Repeat the whole listing word for word, skipping pictures.

• • • • •

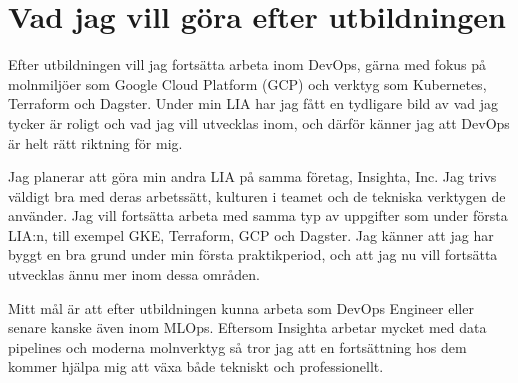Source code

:\section{Vad jag vill göra efter utbildningen}
\label{sec:framtida_planer}

Efter utbildningen vill jag fortsätta arbeta inom DevOps, gärna med fokus på molnmiljöer som Google Cloud Platform (GCP) och verktyg som Kubernetes, Terraform och Dagster. Under min LIA har jag fått en tydligare bild av vad jag tycker är roligt och vad jag vill utvecklas inom, och därför känner jag att DevOps är helt rätt riktning för mig.

Jag planerar att göra min andra LIA på samma företag, Insighta, Inc. Jag trivs väldigt bra med deras arbetssätt, kulturen i teamet och de tekniska verktygen de använder. Jag vill fortsätta arbeta med samma typ av uppgifter som under första LIA:n, till exempel GKE, Terraform, GCP och Dagster. Jag känner att jag har byggt en bra grund under min första praktikperiod, och att jag nu vill fortsätta utvecklas ännu mer inom dessa områden.

Mitt mål är att efter utbildningen kunna arbeta som DevOps Engineer eller senare kanske även inom MLOps. Eftersom Insighta arbetar mycket med data pipelines och moderna molnverktyg så tror jag att en fortsättning hos dem kommer hjälpa mig att växa både tekniskt och professionellt.
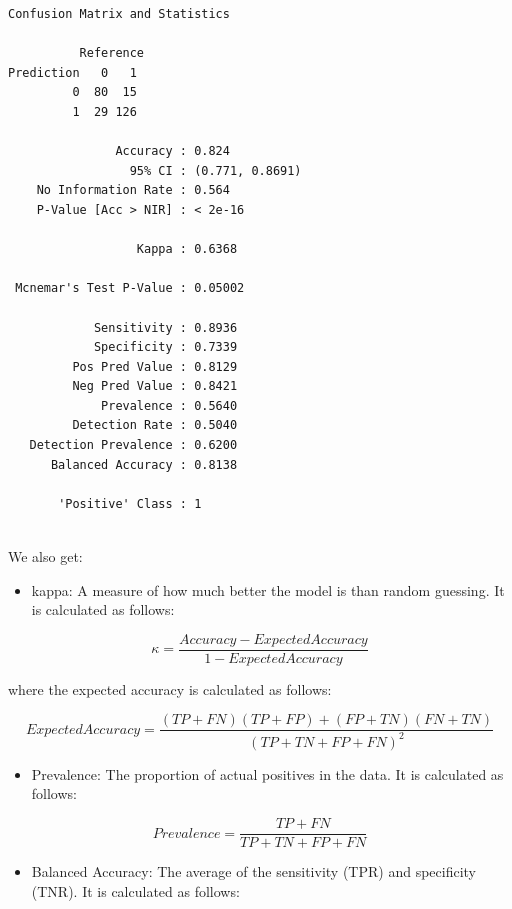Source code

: \documentclass[
  letterpaper,
]{krantz}
\providecommand{\tightlist}{%
  \setlength{\itemsep}{0pt}\setlength{\parskip}{0pt}}\usepackage{longtable,booktabs,array}
\begin{document}
\begin{verbatim}
Confusion Matrix and Statistics

          Reference
Prediction   0   1
         0  80  15
         1  29 126
                                         
               Accuracy : 0.824          
                 95% CI : (0.771, 0.8691)
    No Information Rate : 0.564          
    P-Value [Acc > NIR] : < 2e-16        
                                         
                  Kappa : 0.6368         
                                         
 Mcnemar's Test P-Value : 0.05002        
                                         
            Sensitivity : 0.8936         
            Specificity : 0.7339         
         Pos Pred Value : 0.8129         
         Neg Pred Value : 0.8421         
             Prevalence : 0.5640         
         Detection Rate : 0.5040         
   Detection Prevalence : 0.6200         
      Balanced Accuracy : 0.8138         
                                         
       'Positive' Class : 1              
                                         
\end{verbatim}

We also get:

\begin{itemize}
\tightlist
\item
  kappa: A measure of how much better the model is than random guessing.
  It is calculated as follows:
\end{itemize}

\[\kappa = \frac{Accuracy - ExpectedAccuracy}{1 - ExpectedAccuracy}\]

where the expected accuracy is calculated as follows:

\[ExpectedAccuracy = \frac{(TP + FN)(TP + FP) + (FP + TN)(FN + TN)}{(TP + TN + FP + FN)^2}\]

\begin{itemize}
\tightlist
\item
  Prevalence: The proportion of actual positives in the data. It is
  calculated as follows:
\end{itemize}

\[Prevalence = \frac{TP + FN}{TP + TN + FP + FN}\]

\begin{itemize}
\tightlist
\item
  Balanced Accuracy: The average of the sensitivity (TPR) and
  specificity (TNR). It is calculated as follows:
\end{itemize}
\end{document}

• • • • •

■ WRITTEN REPLY:
Source code

:\section{Vad jag vill göra efter utbildningen}
\label{sec:framtida_planer}

Efter utbildningen vill jag fortsätta arbeta inom DevOps, gärna med fokus på molnmiljöer som Google Cloud Platform (GCP) och verktyg som Kubernetes, Terraform och Dagster. Under min LIA har jag fått en tydligare bild av vad jag tycker är roligt och vad jag vill utvecklas inom, och därför känner jag att DevOps är helt rätt riktning för mig.

Jag planerar att göra min andra LIA på samma företag, Insighta, Inc. Jag trivs väldigt bra med deras arbetssätt, kulturen i teamet och de tekniska verktygen de använder. Jag vill fortsätta arbeta med samma typ av uppgifter som under första LIA:n, till exempel GKE, Terraform, GCP och Dagster. Jag känner att jag har byggt en bra grund under min första praktikperiod, och att jag nu vill fortsätta utvecklas ännu mer inom dessa områden.

Mitt mål är att efter utbildningen kunna arbeta som DevOps Engineer eller senare kanske även inom MLOps. Eftersom Insighta arbetar mycket med data pipelines och moderna molnverktyg så tror jag att en fortsättning hos dem kommer hjälpa mig att växa både tekniskt och professionellt.
Source code

: \documentclass[
  letterpaper,
]{krantz}
\providecommand{\tightlist}{%
  \setlength{\itemsep}{0pt}\setlength{\parskip}{0pt}}\usepackage{longtable,booktabs,array}
\begin{document}
\begin{verbatim}
Confusion Matrix and Statistics

          Reference
Prediction   0   1
         0  80  15
         1  29 126
                                         
               Accuracy : 0.824          
                 95% CI : (0.771, 0.8691)
    No Information Rate : 0.564          
    P-Value [Acc > NIR] : < 2e-16        
                                         
                  Kappa : 0.6368         
                                         
 Mcnemar's Test P-Value : 0.05002        
                                         
            Sensitivity : 0.8936         
            Specificity : 0.7339         
         Pos Pred Value : 0.8129         
         Neg Pred Value : 0.8421         
             Prevalence : 0.5640         
         Detection Rate : 0.5040         
   Detection Prevalence : 0.6200         
      Balanced Accuracy : 0.8138         
                                         
       'Positive' Class : 1              
                                         
\end{verbatim}

We also get:

\begin{itemize}
\tightlist
\item
  kappa: A measure of how much better the model is than random guessing.
  It is calculated as follows:
\end{itemize}

\[\kappa = \frac{Accuracy - ExpectedAccuracy}{1 - ExpectedAccuracy}\]

where the expected accuracy is calculated as follows:

\[ExpectedAccuracy = \frac{(TP + FN)(TP + FP) + (FP + TN)(FN + TN)}{(TP + TN + FP + FN)^2}\]

\begin{itemize}
\tightlist
\item
  Prevalence: The proportion of actual positives in the data. It is
  calculated as follows:
\end{itemize}

\[Prevalence = \frac{TP + FN}{TP + TN + FP + FN}\]

\begin{itemize}
\tightlist
\item
  Balanced Accuracy: The average of the sensitivity (TPR) and
  specificity (TNR). It is calculated as follows:
\end{itemize}
\end{document}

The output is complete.